Zdaniem prezydenta Andrzeja Dudy "jesteśmy narodem ludzi życzliwych i też członkiem Unii Europejskiej, ale przyjeżdża do nas wielu migrantów z Ukrainy i Białorusi i żyjemy razem z nimi". Jak podkreślił, "przyjmujemy serdecznie uchodźców, ale są to ludzie, którzy przyjeżdżają do nas, ale nie zgadzam się na przymusowe przywożenie ludzi przez relokację". - Nie godziłem się na przymusową relokację. Jesteśmy częścią Zjednoczonej Europy i pomagamy strzec granic Europy - dodał.

Rafał Trzaskowski powiedział, że "problem uchodźców został rozwiązany w 2015 roku, kiedy podpisano umowę z Turcją". - Nie było zgody na przymus, natomiast kobietom i dzieciom należy pomagać - podkreślił. Jego zdaniem "prezydent Andrzej Duda mówi o wyimaginowanej wspólnocie, a rząd głównie szuka wrogów zamiast koalicjantów".

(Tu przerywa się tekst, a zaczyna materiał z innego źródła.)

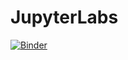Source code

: # JupyterLabs
[![Binder](https://mybinder.org/badge_logo.svg)](https://mybinder.org/v2/gh/SHE176/JupyterLabs/HEAD)
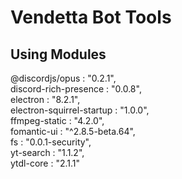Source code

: Vendetta Bot Tools
====================
Using Modules
-------------------
@discordjs/opus : "0.2.1",  
discord-rich-presence : "0.0.8",  
electron : "8.2.1",  
electron-squirrel-startup : "1.0.0",  
ffmpeg-static : "4.2.0",  
fomantic-ui : "^2.8.5-beta.64",  
fs : "0.0.1-security",  
yt-search : "1.1.2",  
ytdl-core : "2.1.1"

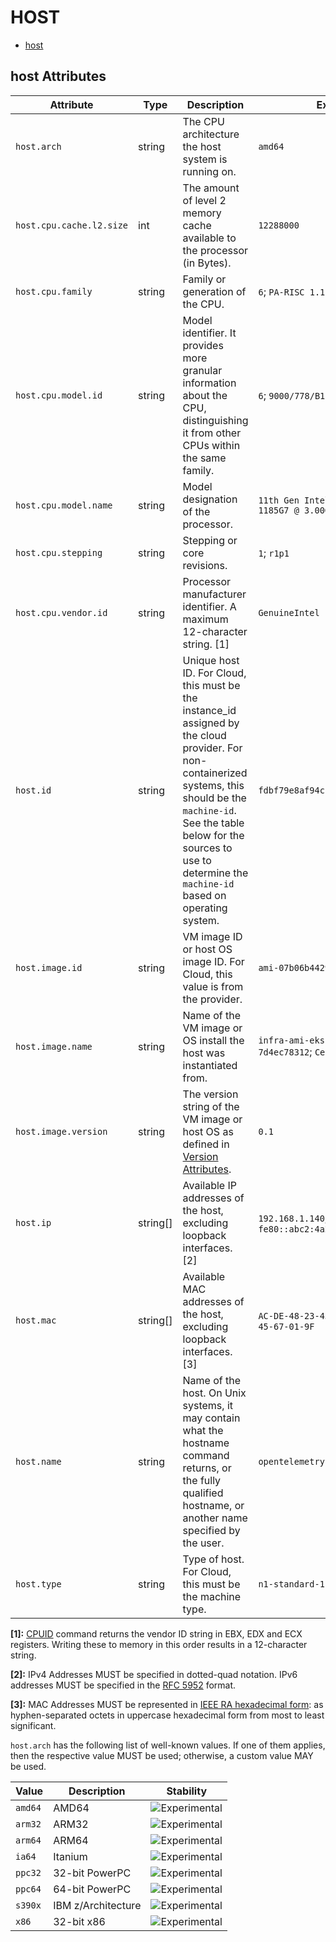 
<!--- Hugo front matter used to generate the website version of this page:
--->

# HOST

- [host](#host)


## host Attributes

| Attribute  | Type | Description  | Examples  | Stability |
|---|---|---|---|---|
| `host.arch` | string | The CPU architecture the host system is running on. | `amd64` | ![Experimental](https://img.shields.io/badge/-experimental-blue) |
| `host.cpu.cache.l2.size` | int | The amount of level 2 memory cache available to the processor (in Bytes). | `12288000` | ![Experimental](https://img.shields.io/badge/-experimental-blue) |
| `host.cpu.family` | string | Family or generation of the CPU. | `6`; `PA-RISC 1.1e` | ![Experimental](https://img.shields.io/badge/-experimental-blue) |
| `host.cpu.model.id` | string | Model identifier. It provides more granular information about the CPU, distinguishing it from other CPUs within the same family. | `6`; `9000/778/B180L` | ![Experimental](https://img.shields.io/badge/-experimental-blue) |
| `host.cpu.model.name` | string | Model designation of the processor. | `11th Gen Intel(R) Core(TM) i7-1185G7 @ 3.00GHz` | ![Experimental](https://img.shields.io/badge/-experimental-blue) |
| `host.cpu.stepping` | string | Stepping or core revisions. | `1`; `r1p1` | ![Experimental](https://img.shields.io/badge/-experimental-blue) |
| `host.cpu.vendor.id` | string | Processor manufacturer identifier. A maximum 12-character string. [1] | `GenuineIntel` | ![Experimental](https://img.shields.io/badge/-experimental-blue) |
| `host.id` | string | Unique host ID. For Cloud, this must be the instance_id assigned by the cloud provider. For non-containerized systems, this should be the `machine-id`. See the table below for the sources to use to determine the `machine-id` based on operating system. | `fdbf79e8af94cb7f9e8df36789187052` | ![Experimental](https://img.shields.io/badge/-experimental-blue) |
| `host.image.id` | string | VM image ID or host OS image ID. For Cloud, this value is from the provider. | `ami-07b06b442921831e5` | ![Experimental](https://img.shields.io/badge/-experimental-blue) |
| `host.image.name` | string | Name of the VM image or OS install the host was instantiated from. | `infra-ami-eks-worker-node-7d4ec78312`; `CentOS-8-x86_64-1905` | ![Experimental](https://img.shields.io/badge/-experimental-blue) |
| `host.image.version` | string | The version string of the VM image or host OS as defined in [Version Attributes](/docs/resource/README.md#version-attributes). | `0.1` | ![Experimental](https://img.shields.io/badge/-experimental-blue) |
| `host.ip` | string[] | Available IP addresses of the host, excluding loopback interfaces. [2] | `192.168.1.140`; `fe80::abc2:4a28:737a:609e` | ![Experimental](https://img.shields.io/badge/-experimental-blue) |
| `host.mac` | string[] | Available MAC addresses of the host, excluding loopback interfaces. [3] | `AC-DE-48-23-45-67`; `AC-DE-48-23-45-67-01-9F` | ![Experimental](https://img.shields.io/badge/-experimental-blue) |
| `host.name` | string | Name of the host. On Unix systems, it may contain what the hostname command returns, or the fully qualified hostname, or another name specified by the user. | `opentelemetry-test` | ![Experimental](https://img.shields.io/badge/-experimental-blue) |
| `host.type` | string | Type of host. For Cloud, this must be the machine type. | `n1-standard-1` | ![Experimental](https://img.shields.io/badge/-experimental-blue) |


**[1]:** [CPUID](https://wiki.osdev.org/CPUID) command returns the vendor ID string in EBX, EDX and ECX registers. Writing these to memory in this order results in a 12-character string.

**[2]:** IPv4 Addresses MUST be specified in dotted-quad notation. IPv6 addresses MUST be specified in the [RFC 5952](https://www.rfc-editor.org/rfc/rfc5952.html) format.

**[3]:** MAC Addresses MUST be represented in [IEEE RA hexadecimal form](https://standards.ieee.org/wp-content/uploads/import/documents/tutorials/eui.pdf): as hyphen-separated octets in uppercase hexadecimal form from most to least significant.


`host.arch` has the following list of well-known values. If one of them applies, then the respective value MUST be used; otherwise, a custom value MAY be used.

| Value  | Description | Stability |
|---|---|---|
| `amd64` | AMD64 | ![Experimental](https://img.shields.io/badge/-experimental-blue) |
| `arm32` | ARM32 | ![Experimental](https://img.shields.io/badge/-experimental-blue) |
| `arm64` | ARM64 | ![Experimental](https://img.shields.io/badge/-experimental-blue) |
| `ia64` | Itanium | ![Experimental](https://img.shields.io/badge/-experimental-blue) |
| `ppc32` | 32-bit PowerPC | ![Experimental](https://img.shields.io/badge/-experimental-blue) |
| `ppc64` | 64-bit PowerPC | ![Experimental](https://img.shields.io/badge/-experimental-blue) |
| `s390x` | IBM z/Architecture | ![Experimental](https://img.shields.io/badge/-experimental-blue) |
| `x86` | 32-bit x86 | ![Experimental](https://img.shields.io/badge/-experimental-blue) |

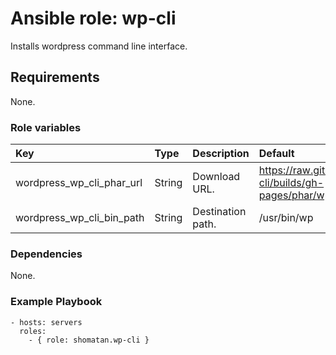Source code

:# Ansible role: wp-cli
Installs wordpress command line interface.

## Requirements

None.

### Role variables
|Key|Type|Description|Default|
|:--|:---|:----------|:------|
|wordpress_wp_cli_phar_url|String|Download URL.|https://raw.github.com/wp-cli/builds/gh-pages/phar/wp-cli.phar|
|wordpress_wp_cli_bin_path|String|Destination path.|/usr/bin/wp|

### Dependencies
None.

### Example Playbook

    - hosts: servers
      roles:
        - { role: shomatan.wp-cli }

Władysław Kosiniak-Kamysz zaznaczył, że "dziś Polska nie ma polityki zagranicznej". - Czas odbudować pozycję Polski w UE i zająć miejsce Wielkiej Brytanii, wtedy będziemy silni i bezpieczni. Polska powinna utworzyć korytarze humanitarne, są obszary objęte wojną i Polska powinna współpracować z Kościołem, z Caritas i innymi organizacjami pozarządowymi - powiedział.

Natomiast według Roberta Biedronia "powinniśmy budować mosty, a nie mury, budować dom". - Trzeba wzmocnić pozycję Polski w UE, żeby stworzyć przestrzeń, dla każdego, kto chciałby zamieszkać w Polsce. Polska zawsze jest silna, otwarta i tolerancyjna, a słaba, kiedy jest podzielona - stwierdził.

Według Szymona Hołowni należy odróżnić uchodźców i imigrantów zarobkowych. Jak zaznaczył, "obowiązuje nas prawo międzynarodowe". - Polska polityka migracyjna nie istnieje. (...) Musimy odnowić pozycję Polski w UE, trzeba wznowić pracę Trójkąta Weimarskiego, będę intensywnie pracował, aby w ambasadach zainicjować powstanie stanowisk rzeczników stabilności, którzy realnie zatroszczą się o polskich pracowników w Wielkiej Brytanii - wyjaśnił.

Krzysztof Bosak podkreślił, że "program przymusowej relokacji uchodźców przez UE został odrzucony". - Powinniśmy prowadzić samodzielną, odpowiedzialną politykę emigracyjną, a ci, którzy są wysyłani na siłę, nie są gośćmi - dodał. Zauważył, że "należy dumnie bronić swoich interesów narodowych".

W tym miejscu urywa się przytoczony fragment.